* _EXERCISE AIM_:
Check every line of the data below for "mathbb". Copy each one that has it.

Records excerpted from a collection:
**********

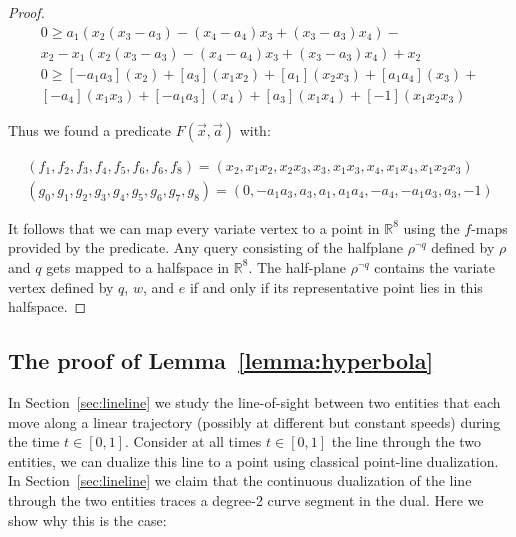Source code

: \documentclass[UKenglish]{lipics-v2019}
\begin{document}
\begin{proof}
\begin{align*}
    0 \ge a_1 (x_2 (x_3 - a_3) - (x_4 - a_4)x_3 + (x_3 - a_3) x_4) - \\
    x_2 - x_1 (x_2 (x_3 - a_3) - (x_4 - a_4)x_3 + (x_3 - a_3) x_4) + x_2 \\
    0 \ge [-a_1 a_3] (x_2) + [a_3]( x_1 x_2) + [a_1] (x_2 x_3) + [a_1a_4] (x_3) + \\
    [- a_4] (x_1 x_3) + [- a_1 a_3]( x_4) + [a_3] (x_1 x_4) + [-1](x_1 x_2 x_3)
\end{align*}

Thus we found a predicate $F(\vec{x}, \vec{a})$ with:

\begin{align*}
    (f_1, f_2, f_3, f_4, f_5, f_6, f_6, f_8) = (x_2, x_1x_2, x_2x_3, x_3, x_1x_3, x_4, x_1x_4, x_1x_2x_3) \\
    (g_0, g_1, g_2, g_3, g_4, g_5,g_6, g_7,g_8) = (0, -a_1a_3, a_3, a_1, a_1a_4, -a_4, -a_1a_3, a_3, -1)
\end{align*}

It follows that we can map every variate vertex to a point in $\mathbb{R}^8$
using the $f$-maps provided by the predicate. Any query consisting of the
halfplane $\rho^{\neg q}$ defined by $\rho$ and $q$ gets mapped to a halfspace
in $\mathbb{R}^8$. The half-plane $\rho^{\neg q}$ contains the variate vertex
defined by $q$, $w$, and $e$ if and only if its representative point lies in
this halfspace.
\end{proof}


\subsection{The proof of Lemma~\ref{lemma:hyperbola} }

In Section~\ref{sec:lineline} we study the line-of-sight between two entities that each move along a linear trajectory (possibly at different but constant speeds) during the time $t \in [0,1]$. Consider at all times $t \in [0,1]$ the line through the two entities, we can dualize this line to a point using classical point-line dualization. In Section~\ref{sec:lineline} we claim that the continuous dualization of the line through the two entities traces a degree-2 curve segment in the dual. Here we show why this is the case:
\end{document}
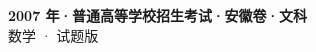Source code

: \documentclass[zihao=-4, a4paper]{ctexart}
\begin{document}
\begin{center}
  {\Large\bfseries 2007 年·普通高等学校招生考试·安徽卷·文科}\\[4pt]
  {\large 数学 · 试题版}
\end{center}
\medskip
{}

\end{document}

**********

* _WRITTEN RESPONSE_:
It follows that we can map every variate vertex to a point in $\mathbb{R}^8$
in $\mathbb{R}^8$. The half-plane $\rho^{\neg q}$ contains the variate vertex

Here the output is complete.